# [Data to use]
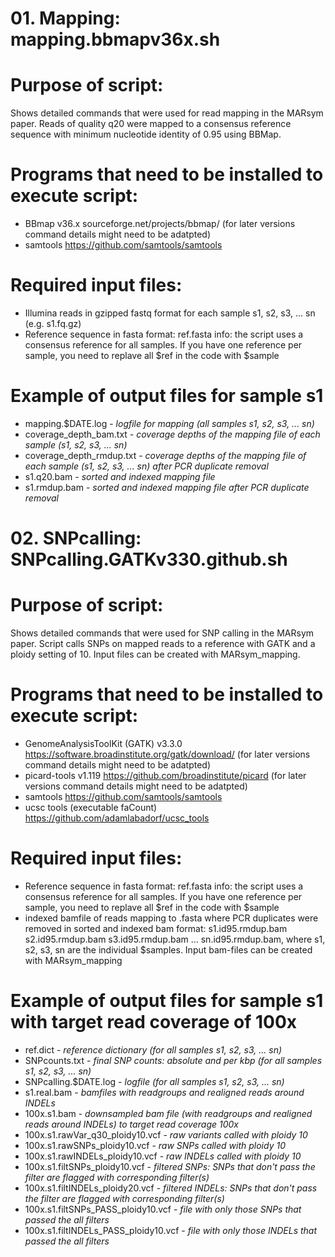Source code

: # 01. Mapping: mapping.bbmapv36x.sh

# Purpose of script:
Shows detailed commands that were used for read mapping in the MARsym paper.
Reads of quality q20 were mapped to a consensus reference sequence with minimum nucleotide identity of 0.95 using BBMap.

# Programs that need to be installed to execute script:
- BBmap v36.x sourceforge.net/projects/bbmap/ (for later versions command details might need to be adatpted)
- samtools https://github.com/samtools/samtools

# Required input files:
- Illumina reads in gzipped fastq format for each sample s1, s2, s3, ... sn (e.g. s1.fq.gz)
- Reference sequence in fasta format: ref.fasta
info: the script uses a consensus reference for all samples. If you have one reference per sample, you need to replave all $ref in the code with $sample

# Example of output files for sample s1
- mapping.$DATE.log - *logfile for mapping (all samples s1, s2, s3, ... sn)*
- coverage_depth_bam.txt - *coverage depths of the mapping file of each sample (s1, s2, s3, ... sn)*
- coverage_depth_rmdup.txt - *coverage depths of the mapping file of each sample (s1, s2, s3, ... sn) after PCR duplicate removal*
- s1.q20.bam - *sorted and indexed mapping file*
- s1.rmdup.bam - *sorted and indexed mapping file after PCR duplicate removal*


# 02. SNPcalling: SNPcalling.GATKv330.github.sh

# Purpose of script:
Shows detailed commands that were used for SNP calling in the MARsym paper.
Script calls SNPs on mapped reads to a reference with GATK and a ploidy setting of 10. Input files can be created with MARsym_mapping.

# Programs that need to be installed to execute script:
- GenomeAnalysisToolKit (GATK) v3.3.0 https://software.broadinstitute.org/gatk/download/ (for later versions command details might need to be adatpted)
- picard-tools v1.119 https://github.com/broadinstitute/picard (for later versions command details might need to be adatpted)
- samtools https://github.com/samtools/samtools
- ucsc tools (executable faCount) https://github.com/adamlabadorf/ucsc_tools

# Required input files:
- Reference sequence in fasta format: ref.fasta
info: the script uses a consensus reference for all samples. If you have one reference per sample, you need to replave all $ref in the code with $sample
- indexed bamfile of reads mapping to <ref>.fasta where PCR duplicates were removed in sorted and indexed bam format: s1.id95.rmdup.bam s2.id95.rmdup.bam s3.id95.rmdup.bam ... sn.id95.rmdup.bam, where s1, s2, s3, sn are the individual $samples. Input bam-files can be created with MARsym_mapping

# Example of output files for sample s1 with target read coverage of 100x
- ref.dict - *reference dictionary (for all samples s1, s2, s3, ... sn)*
- SNPcounts.txt - *final SNP counts: absolute and per kbp (for all samples s1, s2, s3, ... sn)*
- SNPcalling.$DATE.log - *logfile (for all samples s1, s2, s3, ... sn)*
- s1.real.bam - *bamfiles with readgroups and realigned reads around INDELs*
- 100x.s1.bam - *downsampled bam file (with readgroups and realigned reads around INDELs) to target read coverage 100x*
- 100x.s1.rawVar_q30_ploidy10.vcf - *raw variants called with ploidy 10*
- 100x.s1.rawSNPs_ploidy10.vcf - *raw SNPs called with ploidy 10*
- 100x.s1.rawINDELs_ploidy10.vcf - *raw INDELs called with ploidy 10*
- 100x.s1.filtSNPs_ploidy10.vcf - *filtered SNPs: SNPs that don't pass the filter are flagged with corresponding filter(s)*
- 100x.s1.filtINDELs_ploidy20.vcf - *filtered INDELs: SNPs that don't pass the filter are flagged with corresponding filter(s)*
- 100x.s1.filtSNPs_PASS_ploidy10.vcf - *file with only those SNPs that passed the all filters* 
- 100x.s1.filtINDELs_PASS_ploidy10.vcf - *file with only those INDELs that passed the all filters*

# [Work task]
When the word "were" appears in a line of the listing, copy that line.

# [Written solution]
Shows detailed commands that were used for read mapping in the MARsym paper.
Reads of quality q20 were mapped to a consensus reference sequence with minimum nucleotide identity of 0.95 using BBMap.
Shows detailed commands that were used for SNP calling in the MARsym paper.
- indexed bamfile of reads mapping to <ref>.fasta where PCR duplicates were removed in sorted and indexed bam format: s1.id95.rmdup.bam s2.id95.rmdup.bam s3.id95.rmdup.bam ... sn.id95.rmdup.bam, where s1, s2, s3, sn are the individual $samples. Input bam-files can be created with MARsym_mapping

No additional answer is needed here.